This article was originally published on aicoderscope.com
Most benchmarks comparing cloud AI coding to local inference focus on tokens per second. That number is not what you actually feel when you're writing code. A cloud API that returns 150 tok/s after an 800ms wait can feel slower than a local model pushing 40 tok/s with a 30ms time-to-first-response. The difference matters at the granularity where developers work — single-line completions, small function edits, and rapid back-and-forth loops with an agent.
This article separates the two variables that govern perceived coding speed, measures them for concrete setups, and maps results to the use cases where each setup wins. Hardware tiers covered: no GPU (cloud only), RTX 5060 Ti 16GB, and RTX 3090 24GB.
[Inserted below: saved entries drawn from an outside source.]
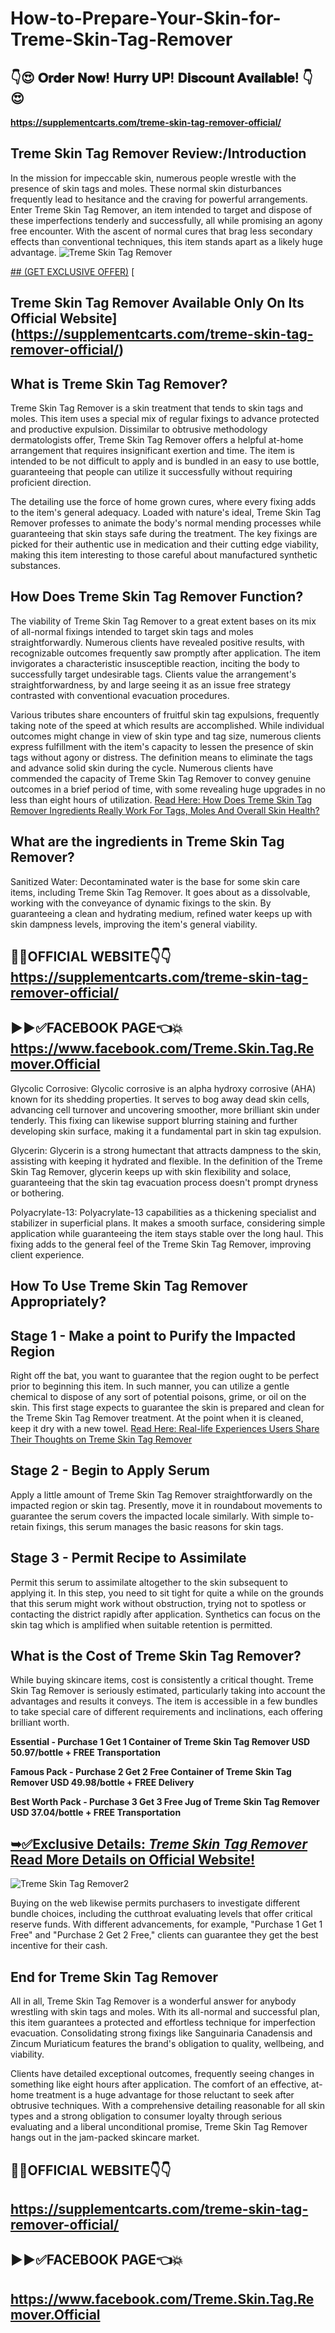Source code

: # How-to-Prepare-Your-Skin-for-Treme-Skin-Tag-Remover
## 👇😍 𝐎𝐫𝐝𝐞𝐫 𝐍𝐨𝐰! 𝐇𝐮𝐫𝐫𝐲 𝐔𝐏! 𝐃𝐢𝐬𝐜𝐨𝐮𝐧𝐭 𝐀𝐯𝐚𝐢𝐥𝐚𝐛𝐥𝐞! 👇😍
**https://supplementcarts.com/treme-skin-tag-remover-official/**
## Treme Skin Tag Remover Review:/Introduction
In the mission for impeccable skin, numerous people wrestle with the presence of skin tags and moles. These normal skin disturbances frequently lead to hesitance and the craving for powerful arrangements. Enter Treme Skin Tag Remover, an item intended to target and dispose of these imperfections tenderly and successfully, all while promising an agony free encounter. With the ascent of normal cures that brag less secondary effects than conventional techniques, this item stands apart as a likely huge advantage. 
![Treme Skin Tag Remover](https://github.com/user-attachments/assets/e80a3dc1-f971-47c6-adfb-0614927c2b56)


[## (GET EXCLUSIVE OFFER)](https://supplementcarts.com/treme-skin-tag-remover-official/)
[
## Treme Skin Tag Remover Available Only On Its Official Website](https://supplementcarts.com/treme-skin-tag-remover-official/)

## What is Treme Skin Tag Remover?
Treme Skin Tag Remover is a skin treatment that tends to skin tags and moles. This item uses a special mix of regular fixings to advance protected and productive expulsion. Dissimilar to obtrusive methodology dermatologists offer, Treme Skin Tag Remover offers a helpful at-home arrangement that requires insignificant exertion and time. The item is intended to be not difficult to apply and is bundled in an easy to use bottle, guaranteeing that people can utilize it successfully without requiring proficient direction.

The detailing use the force of home grown cures, where every fixing adds to the item's general adequacy. Loaded with nature's ideal, Treme Skin Tag Remover professes to animate the body's normal mending processes while guaranteeing that skin stays safe during the treatment. The key fixings are picked for their authentic use in medication and their cutting edge viability, making this item interesting to those careful about manufactured synthetic substances.

## How Does Treme Skin Tag Remover Function?
The viability of Treme Skin Tag Remover to a great extent bases on its mix of all-normal fixings intended to target skin tags and moles straightforwardly. Numerous clients have revealed positive results, with recognizable outcomes frequently saw promptly after application. The item invigorates a characteristic insusceptible reaction, inciting the body to successfully target undesirable tags. Clients value the arrangement's straightforwardness, by and large seeing it as an issue free strategy contrasted with conventional evacuation procedures.

Various tributes share encounters of fruitful skin tag expulsions, frequently taking note of the speed at which results are accomplished. While individual outcomes might change in view of skin type and tag size, numerous clients express fulfillment with the item's capacity to lessen the presence of skin tags without agony or distress. The definition means to eliminate the tags and advance solid skin during the cycle. Numerous clients have commended the capacity of Treme Skin Tag Remover to convey genuine outcomes in a brief period of time, with some revealing huge upgrades in no less than eight hours of utilization.
[Read Here: How Does Treme Skin Tag Remover Ingredients Really Work For Tags, Moles And Overall Skin Health?](https://supplementcarts.com/treme-skin-tag-remover-official/)

## What are the ingredients in Treme Skin Tag Remover?
Sanitized Water: Decontaminated water is the base for some skin care items, including Treme Skin Tag Remover. It goes about as a dissolvable, working with the conveyance of dynamic fixings to the skin. By guaranteeing a clean and hydrating medium, refined water keeps up with skin dampness levels, improving the item's general viability.

## 🤩💥OFFICIAL WEBSITE👇👇https://supplementcarts.com/treme-skin-tag-remover-official/

## ▶▶✅FACEBOOK PAGE👈💥https://www.facebook.com/Treme.Skin.Tag.Remover.Official

Glycolic Corrosive: Glycolic corrosive is an alpha hydroxy corrosive (AHA) known for its shedding properties. It serves to bog away dead skin cells, advancing cell turnover and uncovering smoother, more brilliant skin under tenderly. This fixing can likewise support blurring staining and further developing skin surface, making it a fundamental part in skin tag expulsion.

Glycerin: Glycerin is a strong humectant that attracts dampness to the skin, assisting with keeping it hydrated and flexible. In the definition of the Treme Skin Tag Remover, glycerin keeps up with skin flexibility and solace, guaranteeing that the skin tag evacuation process doesn't prompt dryness or bothering.

Polyacrylate-13: Polyacrylate-13 capabilities as a thickening specialist and stabilizer in superficial plans. It makes a smooth surface, considering simple application while guaranteeing the item stays stable over the long haul. This fixing adds to the general feel of the Treme Skin Tag Remover, improving client experience.

## How To Use Treme Skin Tag Remover Appropriately?
## Stage 1 - Make a point to Purify the Impacted Region

Right off the bat, you want to guarantee that the region ought to be perfect prior to beginning this item. In such manner, you can utilize a gentle chemical to dispose of any sort of potential poisons, grime, or oil on the skin. This first stage expects to guarantee the skin is prepared and clean for the Treme Skin Tag Remover treatment. At the point when it is cleaned, keep it dry with a new towel.
[Read Here: Real-life Experiences Users Share Their Thoughts on Treme Skin Tag Remover](https://supplementcarts.com/treme-skin-tag-remover-official/)

## Stage 2 - Begin to Apply Serum

Apply a little amount of Treme Skin Tag Remover straightforwardly on the impacted region or skin tag. Presently, move it in roundabout movements to guarantee the serum covers the impacted locale similarly. With simple to-retain fixings, this serum manages the basic reasons for skin tags.

## Stage 3 - Permit Recipe to Assimilate

Permit this serum to assimilate altogether to the skin subsequent to applying it. In this step, you need to sit tight for quite a while on the grounds that this serum might work without obstruction, trying not to spotless or contacting the district rapidly after application. Synthetics can focus on the skin tag which is amplified when suitable retention is permitted.

## What is the Cost of Treme Skin Tag Remover?
While buying skincare items, cost is consistently a critical thought. Treme Skin Tag Remover is seriously estimated, particularly taking into account the advantages and results it conveys. The item is accessible in a few bundles to take special care of different requirements and inclinations, each offering brilliant worth.

**Essential - Purchase 1 Get 1 Container of Treme Skin Tag Remover USD 50.97/bottle + FREE Transportation**

**Famous Pack - Purchase 2 Get 2 Free Container of Treme Skin Tag Remover USD 49.98/bottle + FREE Delivery**

**Best Worth Pack - Purchase 3 Get 3 Free Jug of Treme Skin Tag Remover USD 37.04/bottle + FREE Transportation**
## [➥✅Exclusive Details: *Treme Skin Tag Remover* Read More Details on Official Website!](https://supplementcarts.com/treme-skin-tag-remover-official/)
![Treme Skin Tag Remover2](https://github.com/user-attachments/assets/0c2fbc7c-3095-411c-850d-c292a0acf8fd)


Buying on the web likewise permits purchasers to investigate different bundle choices, including the cutthroat evaluating levels that offer critical reserve funds. With different advancements, for example, "Purchase 1 Get 1 Free" and "Purchase 2 Get 2 Free," clients can guarantee they get the best incentive for their cash.

## End for Treme Skin Tag Remover
All in all, Treme Skin Tag Remover is a wonderful answer for anybody wrestling with skin tags and moles. With its all-normal and successful plan, this item guarantees a protected and effortless technique for imperfection evacuation. Consolidating strong fixings like Sanguinaria Canadensis and Zincum Muriaticum features the brand's obligation to quality, wellbeing, and viability.

Clients have detailed exceptional outcomes, frequently seeing changes in something like eight hours after application. The comfort of an effective, at-home treatment is a huge advantage for those reluctant to seek after obtrusive techniques. With a comprehensive detailing reasonable for all skin types and a strong obligation to consumer loyalty through serious evaluating and a liberal unconditional promise, Treme Skin Tag Remover hangs out in the jam-packed skincare market.

## 🤩💥OFFICIAL WEBSITE👇👇

## https://supplementcarts.com/treme-skin-tag-remover-official/

## ▶▶✅FACEBOOK PAGE👈💥

## https://www.facebook.com/Treme.Skin.Tag.Remover.Official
Why tokens/sec is the wrong metric for coding
Throughput (tok/s) matters for long responses. If you're asking an agent to refactor 800 lines of code or generate a full test suite, the speed at which tokens stream determines how long you wait. For those tasks, a 150 tok/s cloud API beats a 30 tok/s local model cleanly.
But most coding interactions are short. Autocomplete fills in a single argument or closes a function signature. An inline edit replaces 5-20 lines. A quick Q&A asks "what does this regex do?" None of these generate more than 100 tokens of output. For interactions under 100 tokens, time-to-first-response (TTFR) — the wall-clock gap between submitting the request and receiving the first token back — dominates the experience.
The math: at 40 tok/s, a 60-token completion takes 1.5 seconds of generation time. If your TTFR is 50ms, total perceived latency is ~1.55 seconds. Now take a 150 tok/s cloud API with an 800ms TTFR: same 60-token completion takes 0.4 seconds of generation. Total: ~1.2 seconds. Cloud wins on total time here, but only just — and at 200ms TTFR the local model is already faster. At 800ms TTFR and below-average cloud throughput on busy servers? Local wins by a significant margin.
This is the parameter space that determines whether autocomplete feels instant or annoyingly lagged.
Latency components: cloud vs local
Understanding what creates latency in each system shows you where to attack it.
Cloud API latency stack
Network round-trip time (RTT): From a US-based developer to Anthropic or OpenAI's nearest inference cluster. East Coast US to AWS us-east-1: roughly 20-60ms. West Coast: 30-80ms. EU: 80-150ms. India: 150-300ms. This floor cannot be optimized away — it's physics.
Queue and load-balancer time: Cloud providers queue requests during high-traffic periods. This is generally 0-200ms on paid tiers, but can spike higher. Anthropic's status page has historically logged queue-time incidents of 300-800ms during peak demand. OpenAI's batch and pro tiers have separate queue priorities.
Time-to-first-token on server: From when the inference server receives the request to when the first output token is emitted. This depends on server-side scheduling, model size, and speculative decoding implementation. For Claude Sonnet 4.6 on Anthropic's infrastructure, documented TTFR at normal load is in the 200-500ms range. For GPT-4o on OpenAI infrastructure, it's slightly faster, typically 150-400ms.
Combined cloud TTFR (network + queue + server TTFR): For a US developer on Cursor Pro under normal load, measured aggregate TTFR is approximately 600-900ms for Claude Sonnet 4.6 and 500-750ms for GPT-4o. During peak hours these stretch by 50-100%.
Local inference latency stack
Model load time (one-time cost): Cold-loading Qwen2.5-Coder 32B from disk into VRAM takes 8-12 seconds on an NVMe SSD. The 7B model loads in 2-4 seconds. Once loaded, models stay resident in VRAM until explicitly unloaded. Ollama keeps loaded models in memory by default; the OLLAMA_KEEP_ALIVE environment variable controls timeout (default: 5 minutes). For active coding sessions, this is a one-time cost you pay once per IDE launch.
Time-to-first-token on warm GPU: With the model loaded, TTFR on local hardware is dominated by the time to process the prompt tokens (prefill). For short prompts (< 500 tokens), this is 10-80ms on an RTX 5060 Ti or 3090. For a standard coding request with moderate context, expect 20-60ms TTFR — roughly 10-15× faster than cloud API TTFR under typical conditions.
Network: Zero. The request never leaves the machine.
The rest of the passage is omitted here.